#### [Exercise requirements]
Would you transcribe the listing exactly as it stands, minus any images?

#### [Task input]
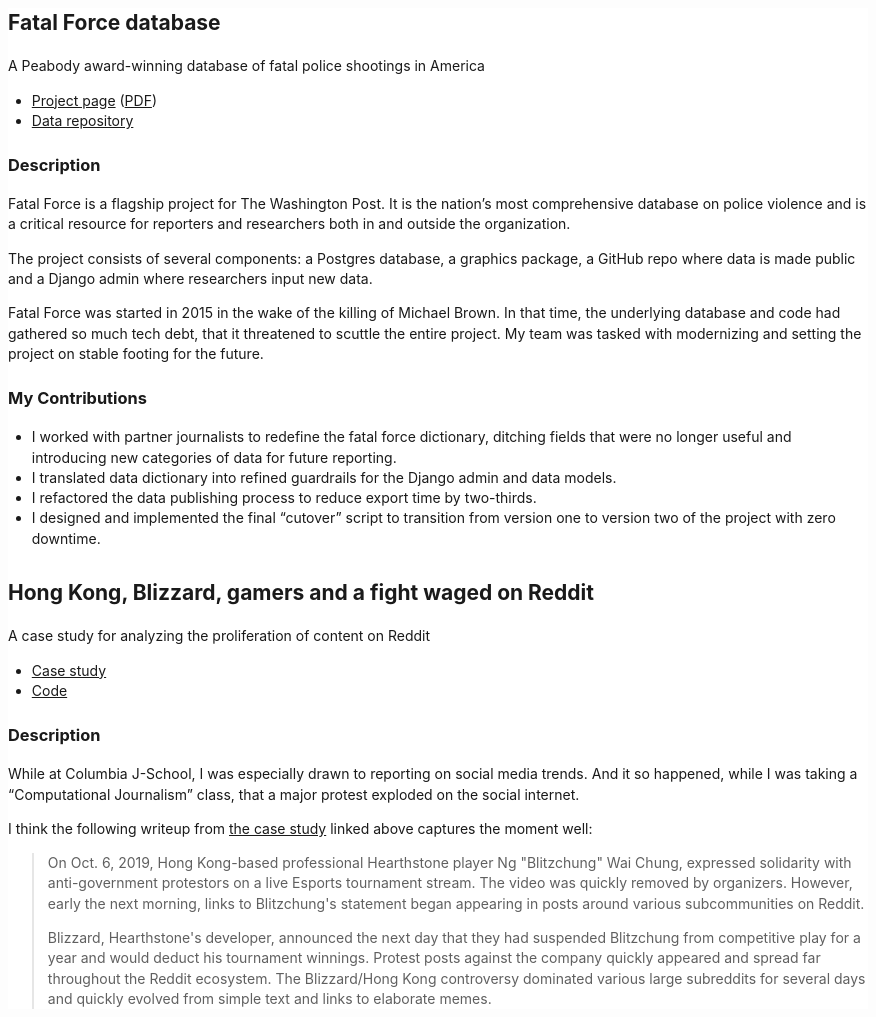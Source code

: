 ## Fatal Force database

A Peabody award-winning database of fatal police shootings in America

* [Project page](https://www.washingtonpost.com/graphics/investigations/police-shootings-database/) ([PDF](https://drive.google.com/file/d/1gvC5EjnacW-3Smvo52-XYZWwPSI7VCNA/view?usp=drive_link))
* [Data repository](https://github.com/washingtonpost/data-police-shootings)

### Description

Fatal Force is a flagship project for The Washington Post. It is the nation’s most comprehensive database on police violence and is a critical resource for reporters and researchers both in and outside the organization.

The project consists of several components: a Postgres database, a graphics package, a GitHub repo where data is made public and a Django admin where researchers input new data.

Fatal Force was started in 2015 in the wake of the killing of Michael Brown. In that time, the underlying database and code had gathered so much tech debt, that it threatened to scuttle the entire project. My team was tasked with modernizing and setting the project on stable footing for the future.

### My Contributions

* I worked with partner journalists to redefine the fatal force dictionary, ditching fields that were no longer useful and introducing new categories of data for future reporting.  
* I translated data dictionary into refined guardrails for the Django admin and data models.
* I refactored the data publishing process to reduce export time by two-thirds.
* I designed and implemented the final “cutover” script to transition from version one to version two of the project with zero downtime.  

## Hong Kong, Blizzard, gamers and a fight waged on Reddit

A case study for analyzing the proliferation of content on Reddit

* [Case study](https://github.com/newshopper/hongkongmei)
* [Code](https://github.com/newshopper/hongkongmei)

### Description

While at Columbia J-School, I was especially drawn to reporting on social media trends. And it so happened, while I was taking a “Computational Journalism” class, that a major protest exploded on the social internet. 

I think the following writeup from [the case study](https://observablehq.com/@aaronbrezel/hong-kong-blizzard-gamers-and-a-fight-waged-on-reddit) linked above captures the moment well:

>On Oct. 6, 2019, Hong Kong-based professional Hearthstone player Ng "Blitzchung" Wai Chung, expressed solidarity with anti-government protestors on a live Esports tournament stream. The video was quickly removed by organizers. However, early the next morning, links to Blitzchung's statement began appearing in posts around various subcommunities on Reddit.
>
>Blizzard, Hearthstone's developer, announced the next day that they had suspended Blitzchung from competitive play for a year and would deduct his tournament winnings. Protest posts against the company quickly appeared and spread far throughout the Reddit ecosystem. The Blizzard/Hong Kong controversy dominated various large subreddits for several days and quickly evolved from simple text and links to elaborate memes.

#### [Answer to the problem]
Source code

: ## Fatal Force database

A Peabody award-winning database of fatal police shootings in America

* [Project page](https://www.washingtonpost.com/graphics/investigations/police-shootings-database/) ([PDF](https://drive.google.com/file/d/1gvC5EjnacW-3Smvo52-XYZWwPSI7VCNA/view?usp=drive_link))
* [Data repository](https://github.com/washingtonpost/data-police-shootings)

### Description

Fatal Force is a flagship project for The Washington Post. It is the nation’s most comprehensive database on police violence and is a critical resource for reporters and researchers both in and outside the organization.

The project consists of several components: a Postgres database, a graphics package, a GitHub repo where data is made public and a Django admin where researchers input new data.

Fatal Force was started in 2015 in the wake of the killing of Michael Brown. In that time, the underlying database and code had gathered so much tech debt, that it threatened to scuttle the entire project. My team was tasked with modernizing and setting the project on stable footing for the future.

### My Contributions

* I worked with partner journalists to redefine the fatal force dictionary, ditching fields that were no longer useful and introducing new categories of data for future reporting.  
* I translated data dictionary into refined guardrails for the Django admin and data models.
* I refactored the data publishing process to reduce export time by two-thirds.
* I designed and implemented the final “cutover” script to transition from version one to version two of the project with zero downtime.  

## Hong Kong, Blizzard, gamers and a fight waged on Reddit

A case study for analyzing the proliferation of content on Reddit

* [Case study](https://github.com/newshopper/hongkongmei)
* [Code](https://github.com/newshopper/hongkongmei)

### Description

While at Columbia J-School, I was especially drawn to reporting on social media trends. And it so happened, while I was taking a “Computational Journalism” class, that a major protest exploded on the social internet. 

I think the following writeup from [the case study](https://observablehq.com/@aaronbrezel/hong-kong-blizzard-gamers-and-a-fight-waged-on-reddit) linked above captures the moment well:

>On Oct. 6, 2019, Hong Kong-based professional Hearthstone player Ng "Blitzchung" Wai Chung, expressed solidarity with anti-government protestors on a live Esports tournament stream. The video was quickly removed by organizers. However, early the next morning, links to Blitzchung's statement began appearing in posts around various subcommunities on Reddit.
>
>Blizzard, Hearthstone's developer, announced the next day that they had suspended Blitzchung from competitive play for a year and would deduct his tournament winnings. Protest posts against the company quickly appeared and spread far throughout the Reddit ecosystem. The Blizzard/Hong Kong controversy dominated various large subreddits for several days and quickly evolved from simple text and links to elaborate memes.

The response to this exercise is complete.